As MUTV were embarrassingly responsible for broadcasting the explosive comments Ferguson made about Martin Atkinson in the wake of his side's defeat at Chelsea in March, which ended with him being forced to serve a five-match touchline ban, it may be nothing more than adopting a safety-first attitude on the station's part.
Ferguson was clearly not happy though, a sentiment that could be applied to his entire squad and backroom staff, some of whom were still expressing their incredulity 90 minutes after the final whistle.
Evra was one of those who made his feelings plain to Jones as Demba Ba was celebrating his equaliser.
However, after a game in which United spurned half a dozen glorious chances, the France full-back feels his team-mates would be well served to adopt a more reflective stance.
"The referee took the responsibility. He went to see the linesman. He said, are you sure?" said Evra.
"He said he was sure it was a penalty so the referee trusted his man. What can you say about that?
"But we have to focus more on the chances that we missed because we could have won the game before that accident."
Unusually, Javier Hernandez was one of the chief culprits.
Although the Mexican opened the scoring, even if he did not know anything about it, as Steven Taylor smashed an attempted clearance straight at him, he wasted "four one-on-ones" according to Ferguson.
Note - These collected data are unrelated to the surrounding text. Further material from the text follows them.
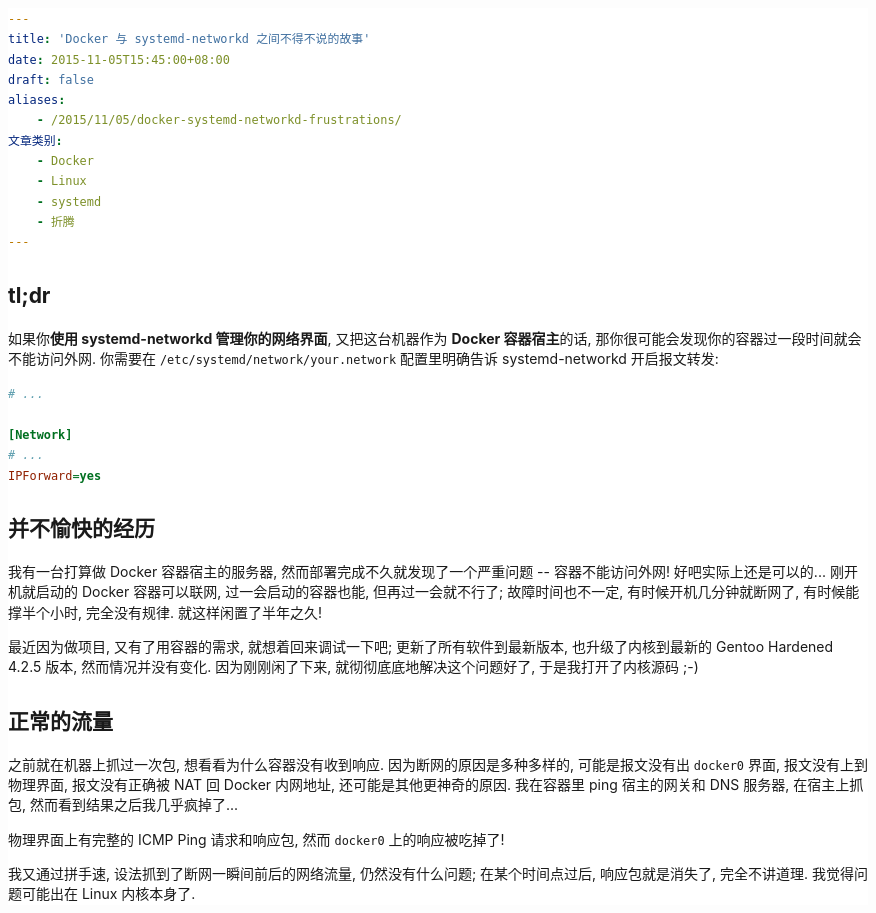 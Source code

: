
 ```yaml
---
title: 'Docker 与 systemd-networkd 之间不得不说的故事'
date: 2015-11-05T15:45:00+08:00
draft: false
aliases:
    - /2015/11/05/docker-systemd-networkd-frustrations/
文章类别:
    - Docker
    - Linux
    - systemd
    - 折腾
---
```


## tl;dr

如果你**使用 systemd-networkd 管理你的网络界面**, 又把这台机器作为 **Docker 容器宿主**的话,
那你很可能会发现你的容器过一段时间就会不能访问外网. 你需要在 `/etc/systemd/network/your.network`
配置里明确告诉 systemd-networkd 开启报文转发:

```ini
# ...

[Network]
# ...
IPForward=yes
```


## 并不愉快的经历

我有一台打算做 Docker 容器宿主的服务器, 然而部署完成不久就发现了一个严重问题 --
容器不能访问外网! 好吧实际上还是可以的... 刚开机就启动的 Docker 容器可以联网,
过一会启动的容器也能, 但再过一会就不行了; 故障时间也不一定, 有时候开机几分钟就断网了,
有时候能撑半个小时, 完全没有规律. 就这样闲置了半年之久!

最近因为做项目, 又有了用容器的需求, 就想着回来调试一下吧; 更新了所有软件到最新版本,
也升级了内核到最新的 Gentoo Hardened 4.2.5 版本, 然而情况并没有变化.
因为刚刚闲了下来, 就彻彻底底地解决这个问题好了, 于是我打开了内核源码 ;-)


## 正常的流量

之前就在机器上抓过一次包, 想看看为什么容器没有收到响应. 因为断网的原因是多种多样的,
可能是报文没有出 `docker0` 界面, 报文没有上到物理界面, 报文没有正确被 NAT 回
Docker 内网地址, 还可能是其他更神奇的原因. 我在容器里 ping 宿主的网关和 DNS
服务器, 在宿主上抓包, 然而看到结果之后我几乎疯掉了...

物理界面上有完整的 ICMP Ping 请求和响应包, 然而 `docker0` 上的响应被吃掉了!

我又通过拼手速, 设法抓到了断网一瞬间前后的网络流量, 仍然没有什么问题;
在某个时间点过后, 响应包就是消失了, 完全不讲道理. 我觉得问题可能出在 Linux 内核本身了.


[link-1]: http://serverfault.com/q/653636
[link-2]: https://lists.netfilter.org/pipermail/netfilter/2005-November/063703.html
[link-3]: https://github.com/docker/docker/issues/15172
[link-4]: https://github.com/docker/docker/issues/13381
[network-link.c]: https://github.com/systemd/systemd/blob/master/src/network/networkd-link.c#L1802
In addition, he had a last-gasp effort correctly ruled out for offside, having already been foiled by former United full-back Danny Simpson, who was perfectly placed to boot a goalbound header off the line.
"I am keeping my head down," said the Salford-born defender. "I have already had a few texts from friends who are not very happy.
"United are quality. When you look at the chances, people might ask why they didn't win the game."
Newcastle manager Alan Pardew has instilled an inner belief amongst his squad, who after last week's defeat at Manchester City, must now steel themselves for another stern test, at home to Chelsea.
In contrast, United will lick their wounds and wait to hear whether the FA are going to take any action on Ferguson.
The draw left United looking over their shoulders at a quickly closing Tottenham.
Not that Ferguson is giving off the air of a worried man.
"I will worry in April," he said, curtly, when asked about his fears.